Я сижу за большим письменным столом. Напротив меня молодой человек. На нем клетчатая рубашка с отложным воротником. Коротко, по-тюремному остриженные волосы. Что-то – может быть, выражение глаз, высокий лоб, ощущение внутренней силы – напоминает портреты молодого Ленина.
Время действия – конец июля 1967 года. Место действия – Лефортовская тюрьма, следственный изолятор КГБ.
Действующие лица – я и мой предполагаемый подзащитный. «Предполагаемый» не потому, что я еще не дала согласие на защиту. Мною решение уже принято. Не решил еще он.
– Вы член КПСС?
– Нет.
– У вас есть допуск к политическим делам?
– Есть.
Это не следователь задает мне вопросы. Это меня допрашивает мой подзащитный. Это он обвиняется в организации демонстрации у памятника Пушкину 22 января 1967 года. Это он держал лозунг «Требуем пересмотра и отмены антиконституционных законов».
Так состоялось мое первое знакомство с человеком, имя которого теперь стало знаменитым. Это он удостоился вполне заслуженной чести быть гостем английской королевы и беседовать с президентом США Картером. Это его, «недоучившегося студента», «уголовного преступника», «тунеядца», «хулигана» (так писали о нем в советских газетах) советское правительство обменяло на генерального секретаря Коммунистической партии Чили Луиса Корвалана. Имя этого человека Владимир Буковский. И было ему тогда 24 года. И не было известности, славы, сопутствующего им почета.
За 24 года он достиг очень малого. Окончил школу и поступил на биологический факультет Московского университета. Потом был из него то ли исключен, то ли отчислен «по собственному желанию». Ни профессии, ни того, что принято называть общественным положением.

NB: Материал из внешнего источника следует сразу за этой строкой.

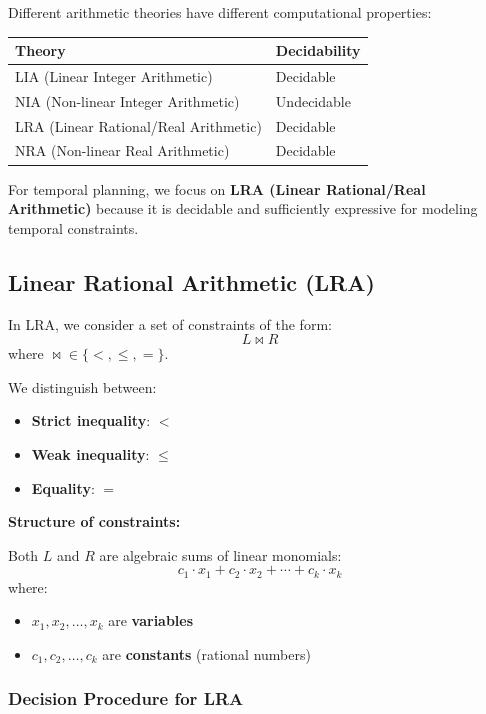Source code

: \documentclass[11pt,a4paper]{article}
\theoremstyle{definition}
\theoremstyle{plain}
\theoremstyle{remark}
\begin{document}
Different arithmetic theories have different computational properties:

\begin{center}
\begin{tabular}{|l|l|}
\hline
\textbf{Theory} & \textbf{Decidability} \\
\hline
LIA (Linear Integer Arithmetic) & Decidable \\
NIA (Non-linear Integer Arithmetic) & Undecidable \\
LRA (Linear Rational/Real Arithmetic) & Decidable \\
NRA (Non-linear Real Arithmetic) & Decidable \\
\hline
\end{tabular}
\end{center}

For temporal planning, we focus on \textbf{LRA (Linear Rational/Real Arithmetic)} because it is decidable and sufficiently expressive for modeling temporal constraints.

\subsection{Linear Rational Arithmetic (LRA)}

In LRA, we consider a set of constraints of the form:
\[
L \bowtie R
\]
where $\bowtie \in \{<, \leq, =\}$.

We distinguish between:
\begin{itemize}
    \item \textbf{Strict inequality}: $<$
    \item \textbf{Weak inequality}: $\leq$
    \item \textbf{Equality}: $=$
\end{itemize}

\textbf{Structure of constraints:}

Both $L$ and $R$ are algebraic sums of linear monomials:
\[
c_1 \cdot x_1 + c_2 \cdot x_2 + \cdots + c_k \cdot x_k
\]
where:
\begin{itemize}
    \item $x_1, x_2, \ldots, x_k$ are \textbf{variables}
    \item $c_1, c_2, \ldots, c_k$ are \textbf{constants} (rational numbers)
\end{itemize}

\subsubsection{Decision Procedure for LRA}
\end{document}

Следствие по его делу закончено. Нам предстоит вместе знакомиться со всеми материалами, заявить ходатайства, а затем ждать суда. Мы почти не разговариваем. И не потому, что мешает сидящий рядом с нами следователь. Нам просто пока не о чем говорить. И о чем, действительно, беседовать с человеком, который начинает знакомство с обидного недоверия, на которое у него есть право.
Он меня не знает. Наличие допуска в его глазах говорит явно не в мою пользу. И я не пытаюсь разубедить его. Единственное, что можно противопоставить этому недоверию, – это сказать, что буду просить о его оправдании. Но и этого пока сделать не могу – ведь я еще не читала дела. Не знаю показаний свидетелей, не знаю правовой аргументации обвинения. И я говорю ему то единственное, что соответствует правде:
– Мне надо ознакомиться с делом. Только тогда я скажу свои выводы, скажу о той позиции, которую смогу занять в суде. Я хочу, чтобы вы понимали, что мною могут руководить только эти соображения. Если я буду считать, что в ваших действиях есть состав уголовного преступления, я вам об этом скажу, и мы сможем расстаться. Если же материалы дела дадут мне возможность утверждать, что нарушения общественного порядка не было, что демонстрация не препятствовала нормальной работе транспорта, я, естественно, должна буду ставить вопрос о вашем оправдании. Другой позиции у юриста быть не может. А я – юрист.
Вот мы и сидели друг против друга и работали. Я тщательно переписывала все показания свидетелей, обвиняемых, протоколы многочисленных обысков. Это мое досье. То досье, которое удалось привезти с собой и которое дает мне возможность сейчас рассказать об этом деле.